4. When your children are done with their colored sheets show them the black-and-white printout of the colored pencils and have them use the grayscale to see if they picked the correct value of each pencil on the corresponding colored picture.) (Note: Before printing these patterns it is a good idea to calibrate your printer. Print the grayscale first and make sure the grays are each a little darker than the one to the left. If they aren't , your printer is not calibrated correctly.) When printing the grayscale image set your printer to grayscale so that it only uses the black ink
The greater the difference in the value of colors in an image, the bigger the contrast. If a work of art has a lot of very light and very dark areas it is said to have high contrast. Low contrast images use a short range of values, either mostly light values, mostly dark values, or all intermediate values. Most works of art look best with a wide range of tones from black to white; however, some pieces use low contrast to set a mood. Underwater images, rainy or foggy days, snowy overcast days or night scenes can be depicted using low contrast.
Before class print out some images that are high contrast and some that are low contrast. If you have Photoshop or another photo-editing program, make a histogram of the values and place them below the images. (A set of eight images with histograms are available to members on The Resource Room.)
Show your children the photographs or painting and ask them if they think the image is a low contrast image or a high contrast image. Ask them to identify the black values and the white values in each image. (You can also use the grayscale ruler above to pick out values.) Once they have given their response unfold the bottom of the image and show them the histogram. Ask them if the historgam show what they expected.

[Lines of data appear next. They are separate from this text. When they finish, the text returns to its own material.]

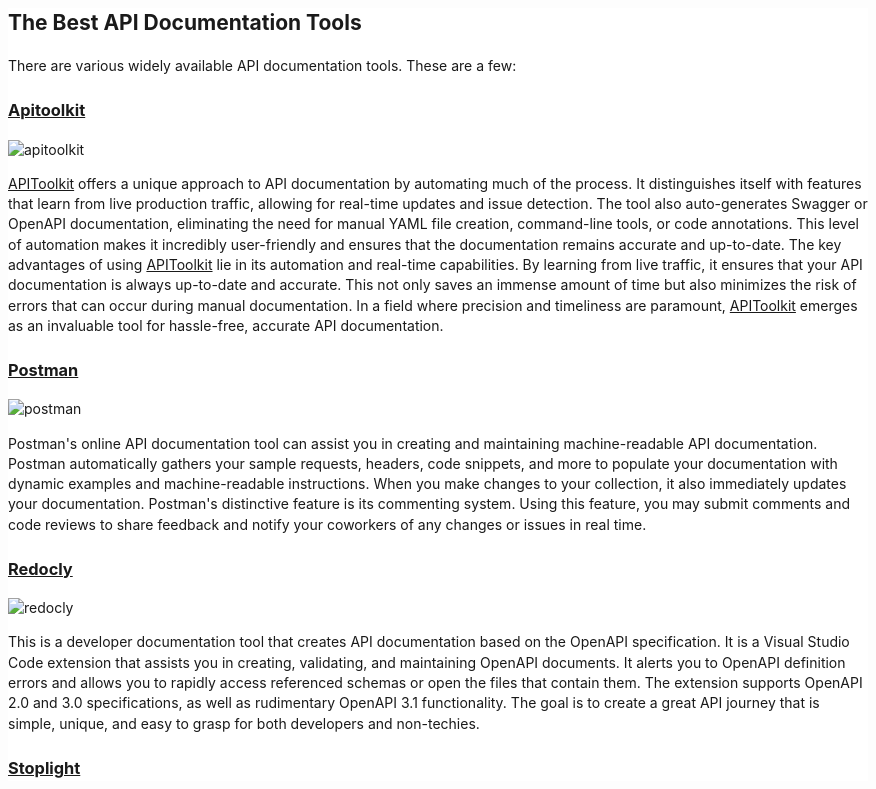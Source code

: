 ## The Best API Documentation Tools

There are various widely available API documentation tools. These are a few:

### [Apitoolkit](https://www.apitoolkit.io/)
![apitoolkit](apitoolkit.png)

[APIToolkit](https://app.apitoolkit.io) offers a unique approach to API documentation by automating much of the process. It distinguishes itself with features that learn from live production traffic, allowing for real-time updates and issue detection. The tool also auto-generates Swagger or OpenAPI documentation, eliminating the need for manual YAML file creation, command-line tools, or code annotations. This level of automation makes it incredibly user-friendly and ensures that the documentation remains accurate and up-to-date. The key advantages of using [APIToolkit](https://app.apitoolkit.io) lie in its automation and real-time capabilities. By learning from live traffic, it ensures that your API documentation is always up-to-date and accurate. This not only saves an immense amount of time but also minimizes the risk of errors that can occur during manual documentation. In a field where precision and timeliness are paramount, [APIToolkit](https://app.apitoolkit.io) emerges as an invaluable tool for hassle-free, accurate API documentation.

### [Postman](https://www.postman.com/)
![postman](postman.png)

Postman's online API documentation tool can assist you in creating and maintaining machine-readable API documentation. Postman automatically gathers your sample requests, headers, code snippets, and more to populate your documentation with dynamic examples and machine-readable instructions. When you make changes to your collection, it also immediately updates your documentation. Postman's distinctive feature is its commenting system. Using this feature, you may submit comments and code reviews to share feedback and notify your coworkers of any changes or issues in real time.

### [Redocly](https://redocly.com/)
![redocly](redocly.png)

This is a developer documentation tool that creates API documentation based on the OpenAPI specification. It is a Visual Studio Code extension that assists you in creating, validating, and maintaining OpenAPI documents. It alerts you to OpenAPI definition errors and allows you to rapidly access referenced schemas or open the files that contain them. The extension supports OpenAPI 2.0 and 3.0 specifications, as well as rudimentary OpenAPI 3.1 functionality. The goal is to create a great API journey that is simple, unique, and easy to grasp for both developers and non-techies.

### [Stoplight](https://stoplight.io/)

Value Can Create a Focal Point
An artist can use value to create a focal point. Our eyes are automatically drawn to high contrast areas or areas where a very dark object meets a very light object. The use of black and white next to each other is the highest contrast possible and produces a strong focal point.

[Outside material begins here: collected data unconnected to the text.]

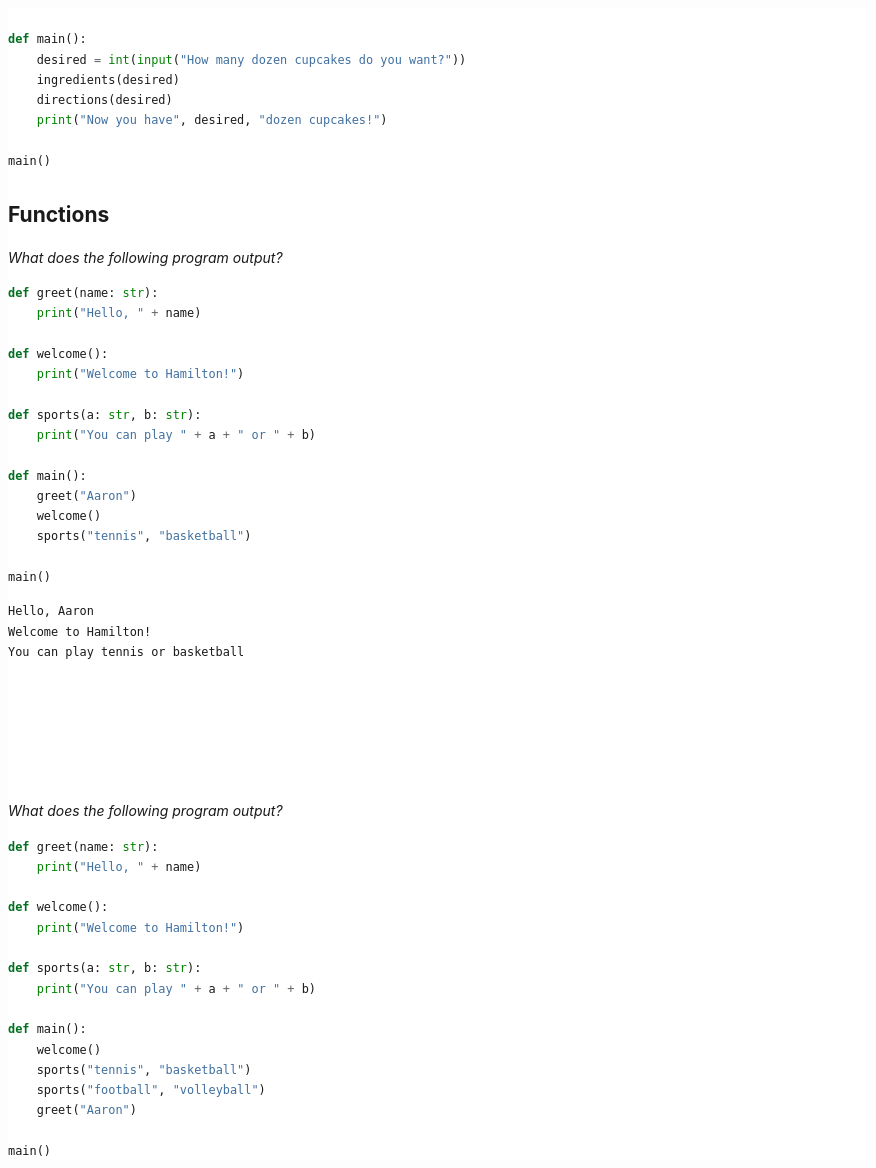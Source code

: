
 ```python

def main():
    desired = int(input("How many dozen cupcakes do you want?"))
    ingredients(desired)
    directions(desired)
    print("Now you have", desired, "dozen cupcakes!")

main()
```

## Functions

_What does the following program output?_


```python
def greet(name: str):
    print("Hello, " + name)

def welcome():
    print("Welcome to Hamilton!")

def sports(a: str, b: str):
    print("You can play " + a + " or " + b)

def main():
    greet("Aaron")
    welcome()
    sports("tennis", "basketball")
    
main()
```

    Hello, Aaron
    Welcome to Hamilton!
    You can play tennis or basketball


<div style="height:8em;"></div>

_What does the following program output?_


```python
def greet(name: str):
    print("Hello, " + name)

def welcome():
    print("Welcome to Hamilton!")

def sports(a: str, b: str):
    print("You can play " + a + " or " + b)

def main():
    welcome()
    sports("tennis", "basketball")
    sports("football", "volleyball")
    greet("Aaron")
    
main()
```
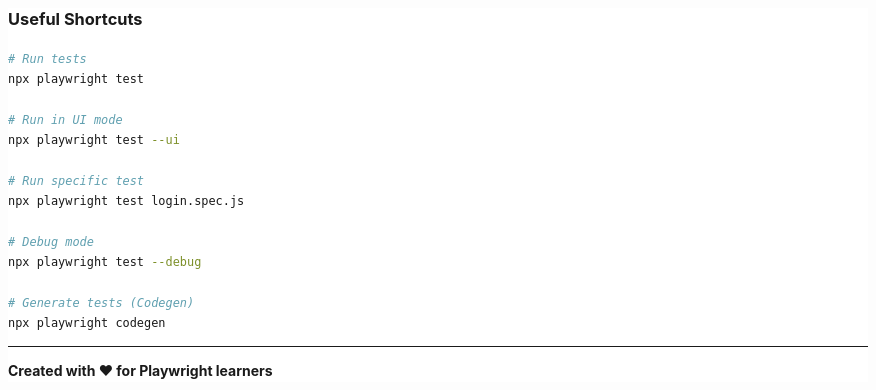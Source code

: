 ### Useful Shortcuts

```bash
# Run tests
npx playwright test

# Run in UI mode
npx playwright test --ui

# Run specific test
npx playwright test login.spec.js

# Debug mode
npx playwright test --debug

# Generate tests (Codegen)
npx playwright codegen
```

---

**Created with ❤️ for Playwright learners**
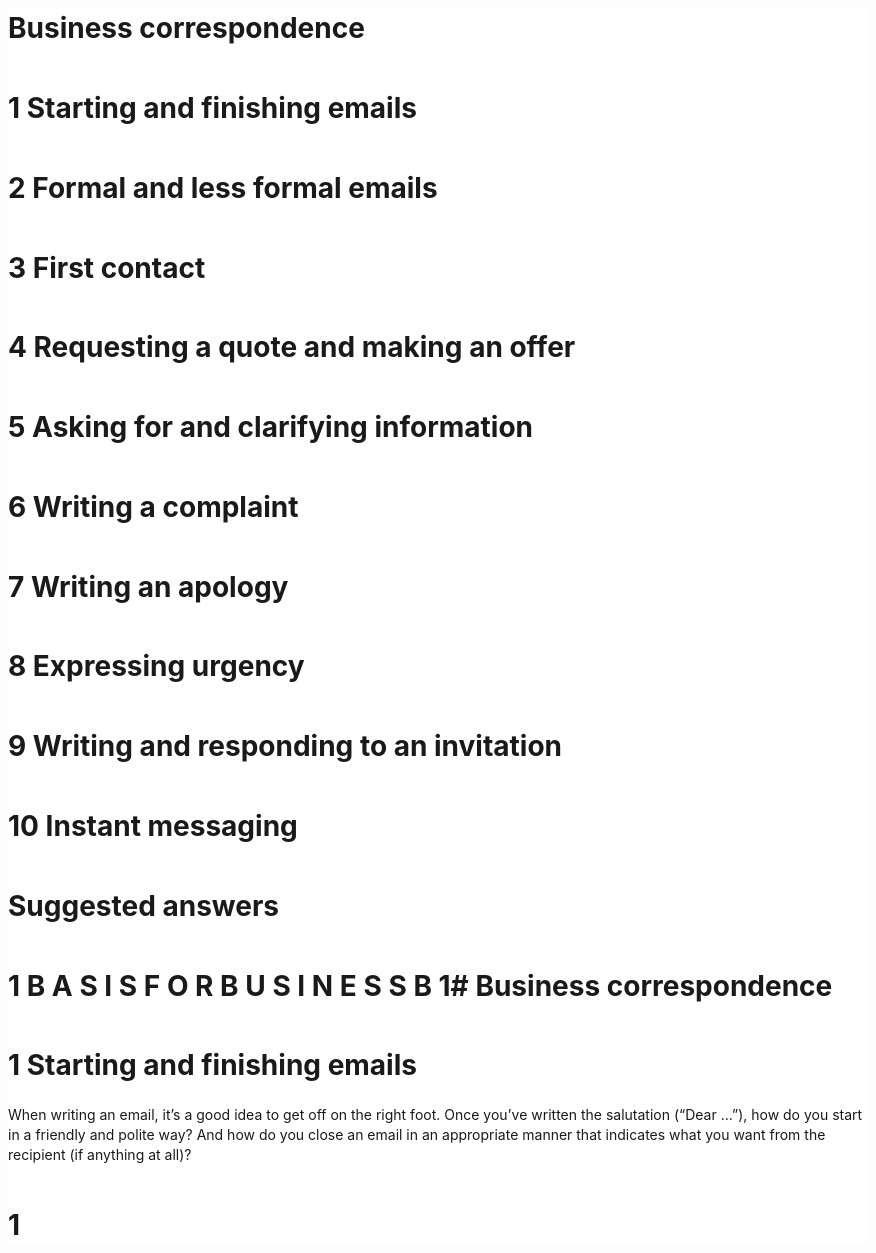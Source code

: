 # Business correspondence

# 1 Starting and finishing emails

# 2 Formal and less formal emails

# 3 First contact

# 4 Requesting a quote and making an offer

# 5 Asking for and clarifying information

# 6 Writing a complaint

# 7 Writing an apology

# 8 Expressing urgency

# 9 Writing and responding to an invitation

# 10 Instant messaging

# Suggested answers

# 1 B A S I S F O R B U S I N E S S B 1# Business correspondence

# 1  Starting and finishing emails

When writing an email, it’s a good idea to get off on the right foot. Once you’ve written the salutation (“Dear …”), how do you start in a friendly and polite way? And how do you close an email in an appropriate manner that indicates what you want from the recipient (if anything at all)?

# 1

Show your children images with examples of strong focal points.
(A printout of the two pictures to the right are available to members on the Bible-based Art Lesson for Home schools.)
Value Sets the Mood
Artists use dark colors to give their works drama, a sense of sadness, loneliness, mystery, and even fear; while lighter works give a sense of happiness, fun, warmth, and hope.
Value is Used to Create Depth or Three-Dimensions
Artists use shadow and highlights to give their works depth.
Show your children an apple outline . Point out the fact that the image is looks flat with no dimension. Next, show them the picture of the dotted apple. Point out that the apple now looks like it pops out of the paper. This effect is called three-dimension. (Available to members)
Show Value Using Dots
1. Before class print out the image of a grayscale apple picture and an outline of the grayscale apple, make a sample dotted apple picture. (Patterns available to members.)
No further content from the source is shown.